Question

1. (8 points) the population of the boom town of suluclac gulch, ca is well modeled by the function $p(t)=\frac{500t}{2t^{2}+9}$, where $p(t)$ is the population in thousands of people, and $t$ is the number of years since january first, 1849. what was the instantaneous rate of change of the population on january first of 1859? make sure you include units in your answer.

Explanation:

Step1: Identify the function and the value of t

The population function is $P(t)=\frac{500t}{2t^{2}+9}$, and $t = 1859 - 1849=10$.

Step2: Use the quotient - rule to find the derivative

The quotient - rule states that if $y=\frac{u}{v}$, then $y^\prime=\frac{u^\prime v - uv^\prime}{v^{2}}$. Here, $u = 500t$, so $u^\prime=500$, and $v = 2t^{2}+9$, so $v^\prime = 4t$. Then $P^\prime(t)=\frac{500(2t^{2}+9)-500t(4t)}{(2t^{2}+9)^{2}}=\frac{1000t^{2}+4500 - 2000t^{2}}{(2t^{2}+9)^{2}}=\frac{4500 - 1000t^{2}}{(2t^{2}+9)^{2}}$.
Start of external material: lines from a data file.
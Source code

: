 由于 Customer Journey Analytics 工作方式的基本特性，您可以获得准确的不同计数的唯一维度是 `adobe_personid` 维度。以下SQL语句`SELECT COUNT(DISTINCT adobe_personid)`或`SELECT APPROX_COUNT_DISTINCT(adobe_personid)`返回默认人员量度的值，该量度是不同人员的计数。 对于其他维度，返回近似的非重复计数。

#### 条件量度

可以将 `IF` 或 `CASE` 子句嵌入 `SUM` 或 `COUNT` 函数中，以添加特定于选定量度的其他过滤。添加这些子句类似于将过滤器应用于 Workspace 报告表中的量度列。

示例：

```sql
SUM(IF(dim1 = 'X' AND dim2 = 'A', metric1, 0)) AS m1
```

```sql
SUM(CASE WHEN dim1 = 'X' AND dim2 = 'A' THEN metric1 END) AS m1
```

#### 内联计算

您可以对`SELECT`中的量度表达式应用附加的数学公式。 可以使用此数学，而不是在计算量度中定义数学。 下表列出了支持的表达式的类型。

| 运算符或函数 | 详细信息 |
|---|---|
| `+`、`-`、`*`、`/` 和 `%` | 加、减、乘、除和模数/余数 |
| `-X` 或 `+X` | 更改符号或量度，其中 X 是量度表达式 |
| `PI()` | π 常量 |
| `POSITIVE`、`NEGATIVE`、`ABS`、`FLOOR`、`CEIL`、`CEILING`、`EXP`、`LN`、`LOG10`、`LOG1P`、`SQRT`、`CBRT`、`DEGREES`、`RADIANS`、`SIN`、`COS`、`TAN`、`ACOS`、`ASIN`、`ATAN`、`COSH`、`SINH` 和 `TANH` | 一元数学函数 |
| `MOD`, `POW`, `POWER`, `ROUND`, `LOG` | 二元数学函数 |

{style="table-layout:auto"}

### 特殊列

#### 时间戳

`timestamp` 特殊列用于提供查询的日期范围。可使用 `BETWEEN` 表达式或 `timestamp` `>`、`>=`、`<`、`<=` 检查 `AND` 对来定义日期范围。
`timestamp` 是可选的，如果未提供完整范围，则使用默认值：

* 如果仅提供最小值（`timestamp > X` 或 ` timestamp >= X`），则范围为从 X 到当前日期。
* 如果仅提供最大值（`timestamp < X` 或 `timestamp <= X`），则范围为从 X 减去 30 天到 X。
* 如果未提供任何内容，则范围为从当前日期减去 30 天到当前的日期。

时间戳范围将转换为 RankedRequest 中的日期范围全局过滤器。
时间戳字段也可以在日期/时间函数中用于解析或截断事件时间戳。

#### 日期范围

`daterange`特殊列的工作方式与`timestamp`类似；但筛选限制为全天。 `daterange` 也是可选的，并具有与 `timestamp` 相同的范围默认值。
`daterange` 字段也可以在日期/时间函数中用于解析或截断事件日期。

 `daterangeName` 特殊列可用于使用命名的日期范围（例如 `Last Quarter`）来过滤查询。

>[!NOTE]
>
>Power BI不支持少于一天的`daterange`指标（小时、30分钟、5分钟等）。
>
Step3: Evaluate the derivative at t = 10

Substitute $t = 10$ into $P^\prime(t)$:
$P^\prime(10)=\frac{4500-1000\times10^{2}}{(2\times10^{2}+9)^{2}}=\frac{4500 - 100000}{(200 + 9)^{2}}=\frac{- 95500}{209^{2}}=\frac{-95500}{43681}\approx - 2.19$.

Answer:

The instantaneous rate of change of the population on January 1st, 1859 is approximately $-2.19$ thousand people per year.